D. Quixote respondeu que lhe perdoava, e o cura foi buscar Sancho, que veio muito humilde e, pondo-se de joelhos, pediu a mão a seu amo, e este deu-lha, e, depois de lha ter deixado beijar, deitou-lhe a bênção, dizendo:
— Agora acabarás de conhecer, Sancho filho, que todas as coisas deste castelo são feitas por via de encantamento.
— Assim creio — disse Sancho — exceto o caso do mantear, que esse, realmente, sucedeu por via ordinária.
— Não creias — respondeu D. Quixote — que, se assim fosse, eu te vingaria então e ainda agora; mas nem então pude, nem agora vi pessoa de quem tirasse vingança do teu agravo.
Desejaram saber todos o que era isso de mantear, e o vendeiro lhes contou por miúdo os vôos de Sancho, com o que todos riram, e Sancho bastante se correria, se de novo lhe não assegurasse seu amo que era encantamento, ainda que nunca chegou a tanto a sandice de Sancho, que acreditasse não ser verdade pura e averiguada, sem mescla de engano algum, o de ter sido manteado por pessoas de carne e osso, e não por fantasmas sonhados e imaginados, como seu amo acreditava e afirmava.
Havia já dois dias que toda aquela ilustre companhia estava na venda; e, parecendo-lhes que já era tempo de partir, imaginaram o modo como o cura e o barbeiro poderiam levar D. Quixote para a sua terra, e ali guarecê-lo das suas loucuras, sem ser necessário que Dorotéia e D. Fernando o acompanhassem à aldeia, com as tais invenções da liberdade da rainha Micomicoa.
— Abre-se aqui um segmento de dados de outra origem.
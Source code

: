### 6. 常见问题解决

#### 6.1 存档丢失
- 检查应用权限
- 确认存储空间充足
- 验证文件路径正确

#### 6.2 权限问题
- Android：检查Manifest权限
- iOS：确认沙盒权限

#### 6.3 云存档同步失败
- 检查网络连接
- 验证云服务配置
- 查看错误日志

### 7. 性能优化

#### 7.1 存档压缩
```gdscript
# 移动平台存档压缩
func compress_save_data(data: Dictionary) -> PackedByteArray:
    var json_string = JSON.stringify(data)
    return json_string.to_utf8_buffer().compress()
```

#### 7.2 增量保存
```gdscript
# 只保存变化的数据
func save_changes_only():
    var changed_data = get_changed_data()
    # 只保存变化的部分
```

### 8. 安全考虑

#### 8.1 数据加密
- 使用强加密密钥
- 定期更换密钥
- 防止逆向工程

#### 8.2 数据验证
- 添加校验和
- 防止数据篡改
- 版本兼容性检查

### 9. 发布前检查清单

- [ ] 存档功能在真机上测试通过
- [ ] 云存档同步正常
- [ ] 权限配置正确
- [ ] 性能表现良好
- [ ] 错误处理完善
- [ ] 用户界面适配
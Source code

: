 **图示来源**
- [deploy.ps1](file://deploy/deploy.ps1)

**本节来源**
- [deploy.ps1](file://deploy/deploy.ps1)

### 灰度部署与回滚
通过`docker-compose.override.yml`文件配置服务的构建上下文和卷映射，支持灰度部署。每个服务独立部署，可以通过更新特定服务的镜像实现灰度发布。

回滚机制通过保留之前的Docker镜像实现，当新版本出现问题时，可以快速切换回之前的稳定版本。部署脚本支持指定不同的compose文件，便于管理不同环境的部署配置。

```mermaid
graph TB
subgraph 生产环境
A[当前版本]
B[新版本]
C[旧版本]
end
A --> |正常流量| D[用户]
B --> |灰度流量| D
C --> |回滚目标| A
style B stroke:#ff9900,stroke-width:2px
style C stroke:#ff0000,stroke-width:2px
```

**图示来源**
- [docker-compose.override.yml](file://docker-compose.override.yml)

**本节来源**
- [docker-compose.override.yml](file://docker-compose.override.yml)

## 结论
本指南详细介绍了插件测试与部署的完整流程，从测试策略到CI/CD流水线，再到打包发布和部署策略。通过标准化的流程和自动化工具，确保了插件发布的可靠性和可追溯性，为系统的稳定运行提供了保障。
E o que imaginaram foi o combinarem-se com um carreiro, que por ali acertou de passar com o seu carro de bois, para o levarem da seguinte forma: fizeram uma jaula de paus encruzados em feitio de grade, capaz de nela caber folgadamente D. Quixote, e logo D. Fernando e os seus amigos, juntamente com o vendeiro, com os criados de D. Luís e com os quadrilheiros, por ordem e parecer do cura, taparam o rosto e se disfarçaram, uns dum modo, outros de outro, de feitio que a D. Quixote parecesse que era outra gente, e não a que vira naquele castelo.
Feito isto, com grandíssimo silêncio entraram no aposento onde ele estava dormindo e descansando das passadas refregas.
Chegaram-se a ele, que dormia bem livre e bem seguro de tal acontecimento e, agarrando-o com força, amarraram-lhe mui bem os pés e as mãos, de forma que, quando ele despertou em sobressalto, não pôde mexer-se, nem fazer outra coisa senão ficar admirado e suspenso de ver diante de si tão estranhos rostos, e logo foi para o que lhe representava continuamente a sua tresvariada imaginação, e supôs que todas aquelas figuras eram fantasmas desse castelo encantado, e, que, sem dúvida alguma, estava ele já encantado também, pois que não podia nem mexer-se nem defender-se, tudo exatamente como pensara que sucederia o cura, inventor da tramóia.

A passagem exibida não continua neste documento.